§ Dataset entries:
-- Opening Marker --

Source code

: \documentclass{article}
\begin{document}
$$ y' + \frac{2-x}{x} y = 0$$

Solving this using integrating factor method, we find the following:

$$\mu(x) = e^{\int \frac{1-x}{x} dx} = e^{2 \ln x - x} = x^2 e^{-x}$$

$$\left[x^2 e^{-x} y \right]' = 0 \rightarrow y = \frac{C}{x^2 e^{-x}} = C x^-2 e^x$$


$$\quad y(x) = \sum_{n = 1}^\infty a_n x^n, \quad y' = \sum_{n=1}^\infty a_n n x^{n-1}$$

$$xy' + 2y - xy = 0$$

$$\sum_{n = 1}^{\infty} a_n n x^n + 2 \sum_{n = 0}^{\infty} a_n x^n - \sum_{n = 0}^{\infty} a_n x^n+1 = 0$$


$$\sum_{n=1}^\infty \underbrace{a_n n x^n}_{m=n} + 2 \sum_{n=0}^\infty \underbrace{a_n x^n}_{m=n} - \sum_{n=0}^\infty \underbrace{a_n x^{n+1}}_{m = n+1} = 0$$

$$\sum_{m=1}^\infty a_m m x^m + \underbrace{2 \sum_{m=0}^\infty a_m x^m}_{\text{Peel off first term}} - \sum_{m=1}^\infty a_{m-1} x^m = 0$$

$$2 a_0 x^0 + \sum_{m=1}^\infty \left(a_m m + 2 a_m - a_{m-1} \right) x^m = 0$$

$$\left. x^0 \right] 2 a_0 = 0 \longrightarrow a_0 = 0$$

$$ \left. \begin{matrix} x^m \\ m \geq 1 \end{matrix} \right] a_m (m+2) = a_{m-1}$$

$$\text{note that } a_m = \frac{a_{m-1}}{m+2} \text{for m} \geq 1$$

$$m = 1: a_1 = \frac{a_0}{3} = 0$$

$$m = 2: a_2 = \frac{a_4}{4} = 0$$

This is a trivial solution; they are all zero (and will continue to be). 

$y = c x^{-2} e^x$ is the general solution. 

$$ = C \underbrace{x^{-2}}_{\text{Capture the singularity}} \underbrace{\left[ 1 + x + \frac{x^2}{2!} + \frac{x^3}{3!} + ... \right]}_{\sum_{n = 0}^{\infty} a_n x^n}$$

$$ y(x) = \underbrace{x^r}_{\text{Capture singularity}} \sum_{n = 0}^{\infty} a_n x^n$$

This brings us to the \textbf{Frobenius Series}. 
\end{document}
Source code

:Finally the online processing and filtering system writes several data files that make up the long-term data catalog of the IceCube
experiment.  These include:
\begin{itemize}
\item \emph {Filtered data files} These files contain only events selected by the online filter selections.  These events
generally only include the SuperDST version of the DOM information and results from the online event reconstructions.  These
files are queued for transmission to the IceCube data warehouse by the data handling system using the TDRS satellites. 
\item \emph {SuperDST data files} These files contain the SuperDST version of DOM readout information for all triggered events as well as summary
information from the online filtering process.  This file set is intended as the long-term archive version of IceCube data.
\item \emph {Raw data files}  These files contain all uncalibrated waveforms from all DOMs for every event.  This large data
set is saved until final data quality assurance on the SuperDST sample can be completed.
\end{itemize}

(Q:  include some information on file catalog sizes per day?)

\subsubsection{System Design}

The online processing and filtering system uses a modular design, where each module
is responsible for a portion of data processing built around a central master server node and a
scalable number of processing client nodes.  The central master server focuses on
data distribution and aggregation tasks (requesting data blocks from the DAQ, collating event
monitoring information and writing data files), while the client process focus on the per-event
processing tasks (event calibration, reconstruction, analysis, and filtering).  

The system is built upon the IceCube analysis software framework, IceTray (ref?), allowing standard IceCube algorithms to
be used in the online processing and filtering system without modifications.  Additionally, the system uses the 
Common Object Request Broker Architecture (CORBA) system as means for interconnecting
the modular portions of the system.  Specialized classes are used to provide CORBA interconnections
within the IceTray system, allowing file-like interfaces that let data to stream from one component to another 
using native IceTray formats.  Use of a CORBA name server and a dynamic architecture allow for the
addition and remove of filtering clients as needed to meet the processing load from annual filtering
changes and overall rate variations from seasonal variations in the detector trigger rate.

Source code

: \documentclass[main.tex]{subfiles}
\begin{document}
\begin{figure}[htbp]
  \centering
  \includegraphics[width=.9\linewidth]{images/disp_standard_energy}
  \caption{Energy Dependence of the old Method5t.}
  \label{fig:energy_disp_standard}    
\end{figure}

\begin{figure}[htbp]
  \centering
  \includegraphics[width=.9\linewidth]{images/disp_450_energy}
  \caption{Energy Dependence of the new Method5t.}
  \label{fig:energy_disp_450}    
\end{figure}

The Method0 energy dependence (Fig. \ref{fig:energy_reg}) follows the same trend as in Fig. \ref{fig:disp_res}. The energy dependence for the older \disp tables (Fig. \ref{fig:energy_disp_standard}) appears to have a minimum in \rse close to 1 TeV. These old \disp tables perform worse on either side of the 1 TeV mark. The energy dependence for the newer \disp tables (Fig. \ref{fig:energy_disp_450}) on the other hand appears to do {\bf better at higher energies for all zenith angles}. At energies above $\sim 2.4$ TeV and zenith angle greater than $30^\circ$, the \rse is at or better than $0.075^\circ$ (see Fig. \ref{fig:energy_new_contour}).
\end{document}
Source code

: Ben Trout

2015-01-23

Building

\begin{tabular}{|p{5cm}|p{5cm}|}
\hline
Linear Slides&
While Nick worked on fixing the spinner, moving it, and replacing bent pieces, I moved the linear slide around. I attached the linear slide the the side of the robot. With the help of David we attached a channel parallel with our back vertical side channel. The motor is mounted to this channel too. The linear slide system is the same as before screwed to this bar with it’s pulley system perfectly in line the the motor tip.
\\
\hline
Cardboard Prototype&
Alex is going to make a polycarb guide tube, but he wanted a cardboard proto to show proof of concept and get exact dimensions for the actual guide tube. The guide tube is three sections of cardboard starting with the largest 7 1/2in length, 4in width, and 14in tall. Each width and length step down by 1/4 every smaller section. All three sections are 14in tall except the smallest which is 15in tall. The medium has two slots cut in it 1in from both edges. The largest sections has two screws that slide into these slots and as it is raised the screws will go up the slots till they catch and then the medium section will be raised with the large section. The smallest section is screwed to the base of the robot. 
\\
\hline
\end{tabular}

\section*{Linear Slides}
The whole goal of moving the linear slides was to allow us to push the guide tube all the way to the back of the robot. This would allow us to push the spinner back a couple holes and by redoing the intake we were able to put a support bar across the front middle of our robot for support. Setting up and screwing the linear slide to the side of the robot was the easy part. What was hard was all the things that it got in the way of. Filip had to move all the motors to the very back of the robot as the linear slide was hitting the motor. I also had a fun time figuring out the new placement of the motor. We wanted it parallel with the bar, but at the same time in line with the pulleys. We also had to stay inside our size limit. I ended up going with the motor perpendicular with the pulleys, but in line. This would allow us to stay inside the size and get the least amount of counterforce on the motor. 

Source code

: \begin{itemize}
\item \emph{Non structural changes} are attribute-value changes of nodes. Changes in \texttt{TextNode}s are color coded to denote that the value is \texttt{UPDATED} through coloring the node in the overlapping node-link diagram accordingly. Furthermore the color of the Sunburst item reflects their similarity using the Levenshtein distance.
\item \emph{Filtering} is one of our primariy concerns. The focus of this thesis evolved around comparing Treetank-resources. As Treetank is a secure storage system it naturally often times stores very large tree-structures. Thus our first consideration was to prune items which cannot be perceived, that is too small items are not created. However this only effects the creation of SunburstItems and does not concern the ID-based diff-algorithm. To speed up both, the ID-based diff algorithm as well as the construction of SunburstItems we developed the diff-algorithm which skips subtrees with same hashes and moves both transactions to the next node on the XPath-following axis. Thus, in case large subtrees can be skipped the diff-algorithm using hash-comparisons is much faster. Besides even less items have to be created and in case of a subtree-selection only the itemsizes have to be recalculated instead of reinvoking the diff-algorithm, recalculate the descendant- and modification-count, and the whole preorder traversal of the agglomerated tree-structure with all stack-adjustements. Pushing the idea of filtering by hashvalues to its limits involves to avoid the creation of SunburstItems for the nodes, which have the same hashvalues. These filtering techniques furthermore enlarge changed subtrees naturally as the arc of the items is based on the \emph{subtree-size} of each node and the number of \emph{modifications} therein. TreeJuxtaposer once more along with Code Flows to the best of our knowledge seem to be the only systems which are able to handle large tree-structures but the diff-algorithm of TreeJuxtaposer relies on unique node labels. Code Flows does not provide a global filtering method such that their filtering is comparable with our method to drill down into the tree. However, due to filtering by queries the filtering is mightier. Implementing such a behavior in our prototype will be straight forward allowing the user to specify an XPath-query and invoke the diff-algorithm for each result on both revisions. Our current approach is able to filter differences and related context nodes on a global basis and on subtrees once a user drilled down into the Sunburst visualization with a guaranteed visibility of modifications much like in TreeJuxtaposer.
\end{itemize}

-- Closing Marker --

§ WHAT IS EXPECTED:
If a line comes after the one containing "2y - xy = 0$$", leave it out; set down every line of the data before it, and that line itself, exactly.

§ SOLUTION:
Source code

: \documentclass{article}
\begin{document}
$$ y' + \frac{2-x}{x} y = 0$$

Solving this using integrating factor method, we find the following:

$$\mu(x) = e^{\int \frac{1-x}{x} dx} = e^{2 \ln x - x} = x^2 e^{-x}$$

$$\left[x^2 e^{-x} y \right]' = 0 \rightarrow y = \frac{C}{x^2 e^{-x}} = C x^-2 e^x$$


$$\quad y(x) = \sum_{n = 1}^\infty a_n x^n, \quad y' = \sum_{n=1}^\infty a_n n x^{n-1}$$

$$xy' + 2y - xy = 0$$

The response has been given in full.